The city is adding three graffiti removal crews and eight new chemical removal trucks to its existing fleet of 14 to keep response times to three to five days with no backlog.
Chemical trucks require just one employee and cost $69,700 each, compared to $150,000 and a two-employee crew for “soda blasters,” according to Streets and Sanitation Commissioner Charles Williams.
Removing graffiti with “citric acid under high-water pressure” also removes graffiti faster, particularly on “brick, stone and other porous mineral surfaces,” Williams said.
When the fleet upgrade is completed and old vehicles are retired, the city will have 22 graffiti removal trucks, up from 17. Fourteen will be chemical trucks. The eight remaining trucks will be a combination of paint crews and soda blasters.
Three new laborers also will be added, freed up by efficiencies tied to grid garbage collections.
For decades, Chicago gangs have used graffiti to mark their territories. Graffiti is also used to threaten rivals or take credit for shootings, which can lead to retaliation.
But a lot of the graffiti marring city subways and viaducts is done by urban artists — taggers — who don’t have anything to do with gangs.
More recently, gangs have started to “cyber-tag,” portraying their graffiti and symbols in online videos to boast about their deeds.
Already this year, the city has completed 31,881 removal requests, down from 36,813 removals during the same period a year ago.
Armed with those numbers, Williams claimed that Chicago is turning the corner in the war on graffiti.
“We get it down between three and five days. There’s a lot of cities where, you almost get the impression that they’re not even trying anymore. We take it seriously. We try very hard to get it off as quickly as we can. We have no backlog right now,” Williams said.
“The faster you take it down, the slower it goes up. By us removing it, other individuals don’t see it up. So hopefully, they’re not as tempted to do it. The numbers have actually been coming down because we take it off so fast,” he said. “Graffiti is something that, you see it and kids copy it. The sooner you can remove it, the less chance you have of that happening.”

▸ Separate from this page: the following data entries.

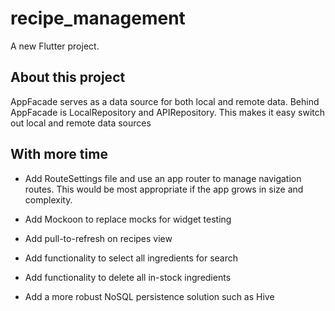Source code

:# recipe_management

A new Flutter project.

## About this project
AppFacade serves as a data source for both local and remote data. 
Behind AppFacade is LocalRepository and APIRepository. This makes it easy switch out local and remote data sources


## With more time
- Add RouteSettings file and use an app router to manage navigation routes. This would be most appropriate if the app grows in size and complexity.

- Add Mockoon to replace mocks for widget testing

- Add pull-to-refresh on recipes view

- Add functionality to select all ingredients for search

- Add functionality to delete all in-stock ingredients

- Add a more robust NoSQL persistence solution such as Hive
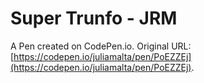 # Super Trunfo - JRM

A Pen created on CodePen.io. Original URL: [https://codepen.io/juliamalta/pen/PoEZZEj](https://codepen.io/juliamalta/pen/PoEZZEj).


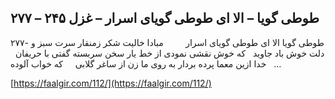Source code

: ## طوطی گویا – الا ای طوطی گویای اسرار – غزل ۲۴۵ – ۲۷۷


۲۷۷- طوطی گویا الا ای طوطی گویای اسرار         مبادا خالیت شکر زمنقار سرت سبز و دلت خوش باد جاوید   که خوش نقشی نمودی از خط یار سخن سربسته گفتی با حریفان     خدا ازین معما پرده بردار به روی ما زن از ساغر گلابی     که خواب آلوده &#8230;

[https://faalgir.com/112/](https://faalgir.com/112/) 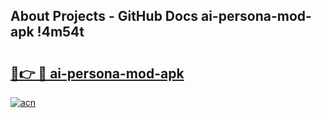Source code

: ## About Projects - GitHub Docs ai-persona-mod-apk !4m54t

# <h2><a href="https://andorid.site?title=ai-persona-mod-apk&ref=19M">🔗👉 🔴 ai-persona-mod-apk</a></h2>

[![acn](https://github.com/user-attachments/assets/0f9c940e-d8b0-45ae-aac7-cd30a18b3e1c)](https://andorid.site?title=ai-persona-mod-apk&ref=19M)
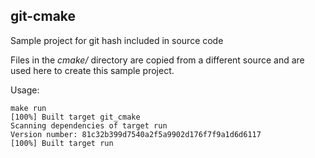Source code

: git-cmake
---------

Sample project for git hash included in source code

Files in the *cmake/* directory are copied from a different source and are used here to create this sample project.

Usage:

    make run
    [100%] Built target git_cmake
    Scanning dependencies of target run
    Version number: 81c32b399d7540a2f5a9902d176f7f9a1d6d6117
    [100%] Built target run
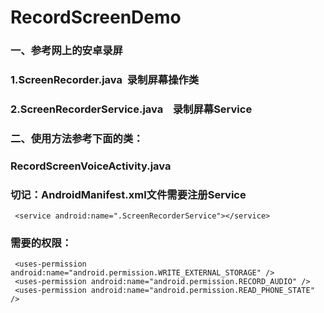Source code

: # RecordScreenDemo
### 一、参考网上的安卓录屏
###     1.ScreenRecorder.java  录制屏幕操作类
###     2.ScreenRecorderService.java    录制屏幕Service
### 
### 二、使用方法参考下面的类：
###     RecordScreenVoiceActivity.java
###
### 切记：AndroidManifest.xml文件需要注册Service
     <service android:name=".ScreenRecorderService"></service>
### 
### 需要的权限：
     <uses-permission android:name="android.permission.WRITE_EXTERNAL_STORAGE" />
     <uses-permission android:name="android.permission.RECORD_AUDIO" />
     <uses-permission android:name="android.permission.READ_PHONE_STATE" />
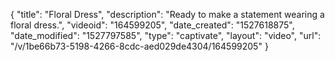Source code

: {
    "title": "Floral Dress",
    "description": "Ready to make a statement wearing a floral dress.",
    "videoid": "164599205",
    "date_created": "1527618875",
    "date_modified": "1527797585",
    "type": "captivate",
    "layout": "video",
    "url": "\/v\/1be66b73-5198-4266-8cdc-aed029de4304\/164599205"
}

Five years ago, Emanuel defended his decision to cut his predecessor’s popular graffiti blasters program — and dramatically alter the city’s plan of attack — despite a slowdown that had so frustrated one alderman, he was using his expense allowance to remove it.
“When we did graffiti [removal] the old way, we’d go into a neighborhood, do one wall, walk away and the rest of the neighborhood would still have graffiti,” the mayor said then.

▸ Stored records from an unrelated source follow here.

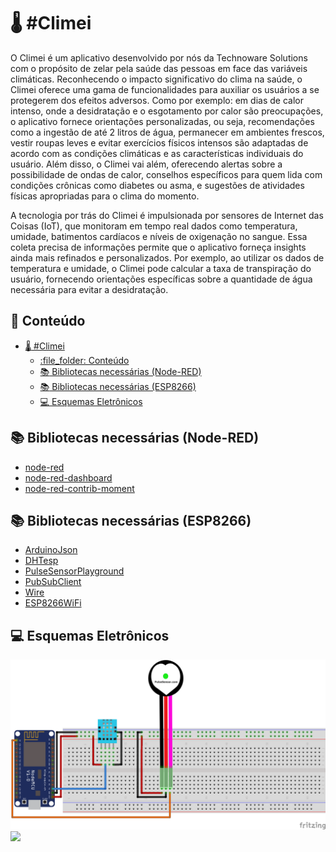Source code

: # :thermometer: #Climei
O Climei é um aplicativo desenvolvido por nós da Technoware Solutions com o propósito de zelar pela saúde das pessoas em face das variáveis climáticas. Reconhecendo o impacto significativo do clima na saúde, o Climei oferece uma gama de funcionalidades para auxiliar os usuários a se protegerem dos efeitos adversos. Como por exemplo: em dias de calor intenso, onde a desidratação e o esgotamento por calor são preocupações, o aplicativo fornece orientações personalizadas, ou seja, recomendações como a ingestão de até 2 litros de água, permanecer em ambientes frescos, vestir roupas leves e evitar exercícios físicos intensos são adaptadas de acordo com as condições climáticas e as características individuais do usuário. Além disso, o Climei vai além, oferecendo alertas sobre a possibilidade de ondas de calor, conselhos específicos para quem lida com condições crônicas como diabetes ou asma, e sugestões de atividades físicas apropriadas para o clima do momento.
 
A tecnologia por trás do Climei é impulsionada por sensores de Internet das Coisas (IoT), que monitoram em tempo real dados como temperatura, umidade, batimentos cardíacos e níveis de oxigenação no sangue. Essa coleta precisa de informações permite que o aplicativo forneça insights ainda mais refinados e personalizados. Por exemplo, ao utilizar os dados de temperatura e umidade, o Climei pode calcular a taxa de transpiração do usuário, fornecendo orientações específicas sobre a quantidade de água necessária para evitar a desidratação.

## :file_folder: Conteúdo
- [:thermometer: #Climei](#thermometer-climei)
  - [:file\_folder: Conteúdo](#file_folder-conteúdo)
  - [:books: Bibliotecas necessárias (Node-RED)](#books-bibliotecas-necessárias-node-red)
  - [:books: Bibliotecas necessárias (ESP8266)](#books-bibliotecas-necessárias-esp8266)
  - [:computer: Esquemas Eletrônicos](#computer-esquemas-eletrônicos)

## :books: Bibliotecas necessárias (Node-RED)
- [node-red](https://flows.nodered.org/node/node-red)
- [node-red-dashboard](https://flows.nodered.org/node/node-red-dashboard)
- [node-red-contrib-moment](https://flows.nodered.org/node/node-red-contrib-moment)

## :books: Bibliotecas necessárias (ESP8266)

- [ArduinoJson](https://arduinojson.org/)
- [DHTesp](#)
- [PulseSensorPlayground](#)
- [PubSubClient](#)
- [Wire](#)
- [ESP8266WiFi](#)

## :computer: Esquemas Eletrônicos
<img src="Esquemas/GS2_bb.png"/>
<img src="Esquemas/GS2_Esquemático.png"/>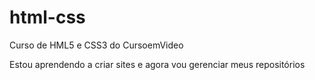 # html-css
 Curso de HML5 e CSS3 do CursoemVideo

 Estou aprendendo a criar sites e agora vou gerenciar meus repositórios
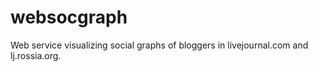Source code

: websocgraph
===========

Web service visualizing social graphs of bloggers in livejournal.com and lj.rossia.org.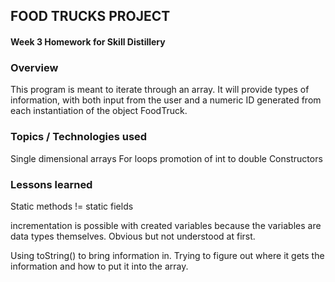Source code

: ## FOOD TRUCKS PROJECT

#### Week 3 Homework for Skill Distillery

### Overview

This program is meant to iterate through an array. It will provide types
of information, with both input from the user and a numeric ID generated
from each instantiation of the object FoodTruck.

### Topics / Technologies used

Single dimensional arrays
For loops
promotion of int to double
Constructors


### Lessons learned

Static methods != static fields

incrementation is possible with created variables because the variables are
data types themselves. Obvious but not understood at first.

Using toString() to bring information in. Trying to figure out where it gets
the information and how to put it into the array.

“Now, it’s the entire community and any community that’s had it since we did the blitz changes it. . . . So while you’re calling it lag time, I see an entire neighborhood clean — not just one wall in a neighborhood,” Emanuel said. “It’s a different strategy.”
But even after appeasing aldermen by restoring $1 million in graffiti removal cuts, Emanuel’s first budget reduced annual spending on graffiti removal from $5.7 million and 60 employees in 2011 to $4.1 million and 43 employees the following year.

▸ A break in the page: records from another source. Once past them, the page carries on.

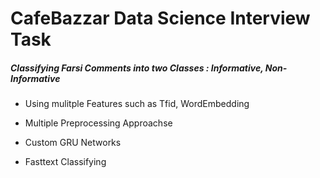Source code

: # CafeBazzar Data Science Interview Task

##### Classifying Farsi Comments into two Classes : Informative, Non-Informative

- Using mulitple Features such as Tfid, WordEmbedding

- Multiple Preprocessing Approachse

- Custom GRU Networks

- Fasttext Classifying 
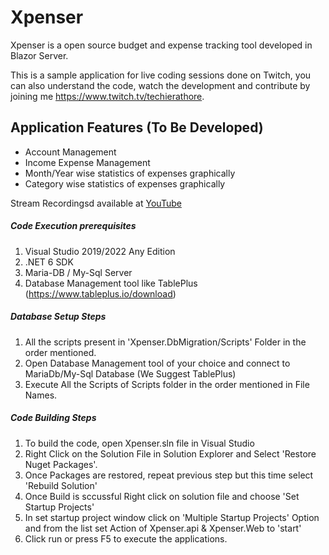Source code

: 
# Xpenser
Xpenser is a open source budget and expense tracking tool developed in Blazor Server.

This is a sample application for live coding sessions done on Twitch, you can also understand the code, watch the development and contribute by joining me https://www.twitch.tv/techierathore. 

## Application Features (To Be Developed)
 - Account Management 
 - Income Expense Management 
 - Month/Year wise statistics of expenses graphically 
 - Category wise statistics of expenses graphically 
 
 Stream Recordingsd available at [YouTube](https://www.youtube.com/playlist?list=PLhW718RDpMv6VHtHbOMbfhlSxdhD9VK9d) 
 
 
 ##### Code Execution prerequisites
 1. Visual Studio 2019/2022 Any Edition 
 2. .NET 6 SDK 
 3. Maria-DB / My-Sql Server 
 4. Database Management tool like TablePlus (https://www.tableplus.io/download)

##### Database Setup Steps 
 1. All the scripts present in 'Xpenser.DbMigration/Scripts' Folder in the order mentioned.
 2. Open Database Management tool of your choice and connect to MariaDb/My-Sql Database (We Suggest TablePlus)
 3. Execute All the Scripts of Scripts folder in the order mentioned in File Names. 

##### Code Building Steps 
 1. To build the code, open Xpenser.sln file in Visual Studio
 2.  Right Click on the Solution File in Solution Explorer and Select 'Restore Nuget Packages'.
 3.  Once Packages are restored, repeat previous step but this time select 'Rebuild Solution'
 4.  Once Build is sccussful Right click on solution file and choose 'Set Startup Projects' 
 5.  In set startup project window click on 'Multiple Startup Projects' Option and from the list set Action of  Xpenser.api & Xpenser.Web to 'start'
 6.  Click run or press F5 to execute the applications.


 

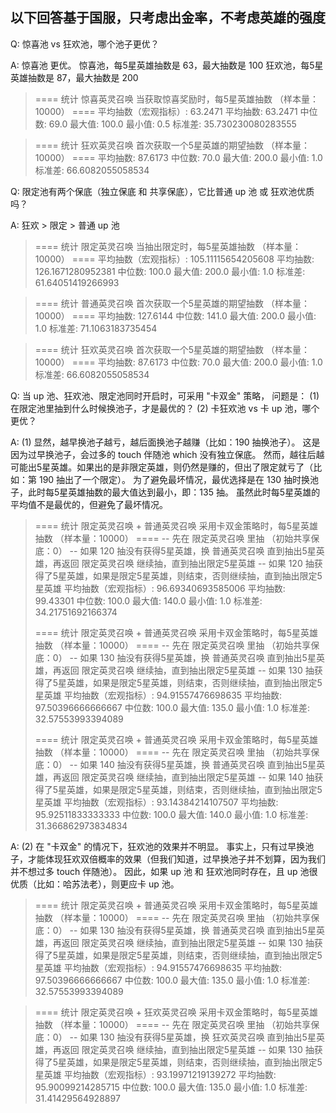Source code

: ## 以下回答基于国服，只考虑出金率，不考虑英雄的强度

Q: 惊喜池 vs 狂欢池，哪个池子更优？

A: 惊喜池 更优。
   惊喜池，每5星英雄抽数是 63，最大抽数是 100
   狂欢池，每5星英雄抽数是 87，最大抽数是 200
   
> ==== 统计 惊喜英灵召唤 当获取惊喜奖励时，每5星英雄抽数 （样本量：10000） ====
> 平均抽数（宏观指标）: 63.2471
> 平均抽数: 63.2471
> 中位数: 69.0
> 最大值: 100.0
> 最小值: 0.5
> 标准差: 35.730230080283555

> ==== 统计 狂欢英灵召唤 首次获取一个5星英雄的期望抽数 （样本量：10000） ====
> 平均抽数: 87.6173
> 中位数: 70.0
> 最大值: 200.0
> 最小值: 1.0
> 标准差: 66.6082055058534

Q: 限定池有两个保底（独立保底 和 共享保底），它比普通 up 池 或 狂欢池优质吗？

A: 狂欢 > 限定 > 普通 up 池

> ==== 统计 限定英灵召唤 当抽出限定时，每5星英雄抽数 （样本量：10000） ====
> 平均抽数（宏观指标）: 105.11115654205608
> 平均抽数: 126.1671280952381
> 中位数: 100.0
> 最大值: 200.0
> 最小值: 1.0
> 标准差: 61.64051419266993

> ==== 统计 普通英灵召唤 首次获取一个5星英雄的期望抽数 （样本量：10000） ====
> 平均抽数: 127.6144
> 中位数: 141.0
> 最大值: 200.0
> 最小值: 1.0
> 标准差: 71.1063183735454

> ==== 统计 狂欢英灵召唤 首次获取一个5星英雄的期望抽数 （样本量：10000） ====
> 平均抽数: 87.6173
> 中位数: 70.0
> 最大值: 200.0
> 最小值: 1.0
> 标准差: 66.6082055058534

Q: 当 up 池、狂欢池、限定池同时开启时，可采用 "卡双金" 策略，
   问题是：
   (1) 在限定池里抽到什么时候换池子，才是最优的？
   (2) 卡狂欢池 vs 卡 up 池，哪个更优？
   
A: (1) 显然，越早换池子越亏，越后面换池子越赚（比如：190 抽换池子）。
       这是因为过早换池子，会过多的 touch 伴随池 which 没有独立保底。
       然而，越往后越可能出5星英雄。如果出的是非限定英雄，则仍然是赚的，但出了限定就亏了（比如：第 190 抽出了一个限定）。
       为了避免最坏情况，最优选择是在 130 抽时换池子，此时每5星英雄抽数的最大值达到最小，即：135 抽。
       虽然此时每5星英雄的平均值不是最优的，但避免了最坏情况。

> ==== 统计 限定英灵召唤 + 普通英灵召唤 采用卡双金策略时，每5星英雄抽数 （样本量：10000） ====
> -- 先在 限定英灵召唤 里抽 （初始共享保底：0）
> -- 如果 120 抽没有获得5星英雄，换 普通英灵召唤 直到抽出5星英雄，再返回 限定英灵召唤 继续抽，直到抽出限定5星英雄
> -- 如果 120 抽获得了5星英雄，如果是限定5星英雄，则结束，否则继续抽，直到抽出限定5星英雄
> 平均抽数（宏观指标）: 96.69340693585006
> 平均抽数: 99.43301
> 中位数: 100.0
> 最大值: 140.0
> 最小值: 1.0
> 标准差: 34.21751692166374
>
> ==== 统计 限定英灵召唤 + 普通英灵召唤 采用卡双金策略时，每5星英雄抽数 （样本量：10000） ====
> -- 先在 限定英灵召唤 里抽 （初始共享保底：0）
> -- 如果 130 抽没有获得5星英雄，换 普通英灵召唤 直到抽出5星英雄，再返回 限定英灵召唤 继续抽，直到抽出限定5星英雄
> -- 如果 130 抽获得了5星英雄，如果是限定5星英雄，则结束，否则继续抽，直到抽出限定5星英雄
> 平均抽数（宏观指标）: 94.91557476698635
> 平均抽数: 97.50396666666667
> 中位数: 100.0
> 最大值: 135.0
> 最小值: 1.0
> 标准差: 32.57553993394089
>
> ==== 统计 限定英灵召唤 + 普通英灵召唤 采用卡双金策略时，每5星英雄抽数 （样本量：10000） ====
> -- 先在 限定英灵召唤 里抽 （初始共享保底：0）
> -- 如果 140 抽没有获得5星英雄，换 普通英灵召唤 直到抽出5星英雄，再返回 限定英灵召唤 继续抽，直到抽出限定5星英雄
> -- 如果 140 抽获得了5星英雄，如果是限定5星英雄，则结束，否则继续抽，直到抽出限定5星英雄
> 平均抽数（宏观指标）: 93.14384214107507
> 平均抽数: 95.92511833333333
> 中位数: 100.0
> 最大值: 140.0
> 最小值: 1.0
> 标准差: 31.366862973834834
 
A: (2) 在 "卡双金" 的情况下，狂欢池的效果并不明显。
       事实上，只有过早换池子，才能体现狂欢双倍概率的效果（但我们知道，过早换池子并不划算，因为我们并不想过多 touch 伴随池）。
       因此，如果 up 池 和 狂欢池同时存在，且 up 池很优质（比如：哈苏法老），则更应卡 up 池。

> ==== 统计 限定英灵召唤 + 普通英灵召唤 采用卡双金策略时，每5星英雄抽数 （样本量：10000） ====
> -- 先在 限定英灵召唤 里抽 （初始共享保底：0）
> -- 如果 130 抽没有获得5星英雄，换 普通英灵召唤 直到抽出5星英雄，再返回 限定英灵召唤 继续抽，直到抽出限定5星英雄
> -- 如果 130 抽获得了5星英雄，如果是限定5星英雄，则结束，否则继续抽，直到抽出限定5星英雄
> 平均抽数（宏观指标）: 94.91557476698635
> 平均抽数: 97.50396666666667
> 中位数: 100.0
> 最大值: 135.0
> 最小值: 1.0
> 标准差: 32.57553993394089
 
> ==== 统计 限定英灵召唤 + 狂欢英灵召唤 采用卡双金策略时，每5星英雄抽数 （样本量：10000） ====
> -- 先在 限定英灵召唤 里抽 （初始共享保底：0）
> -- 如果 130 抽没有获得5星英雄，换 狂欢英灵召唤 直到抽出5星英雄，再返回 限定英灵召唤 继续抽，直到抽出限定5星英雄
> -- 如果 130 抽获得了5星英雄，如果是限定5星英雄，则结束，否则继续抽，直到抽出限定5星英雄
> 平均抽数（宏观指标）: 93.19971219139272
> 平均抽数: 95.90099214285715
> 中位数: 100.0
> 最大值: 135.0
> 最小值: 1.0
> 标准差: 31.41429564928897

Still, the mayor insisted then that “crew efficiency” was up and calls to 311 were down in the six months since the Department of Streets and Sanitation started blitzing four wards each day instead of handling graffiti removal requests on a first-come, first-serve basis.
“Doing it the old way doesn’t make it better — doesn’t mean you’re better serving. I like the fact that my commissioners are every day saying, ‘How do we better serve the people . . . and live with a tight budget and do more with less?’ ” he said.
In subsequent years, aldermen demanded that Emanuel put more money into graffiti removal, a quality of life issue that can breed higher crime.
In 2014, Emanuel moved to crack the whip on graffiti vandals, but not enough to satisfy Southwest Side Ald. Mike Zalewski (23rd) who had proposed an even tougher crackdown in response to a spike in gang graffiti and a slowdown in city removal of it.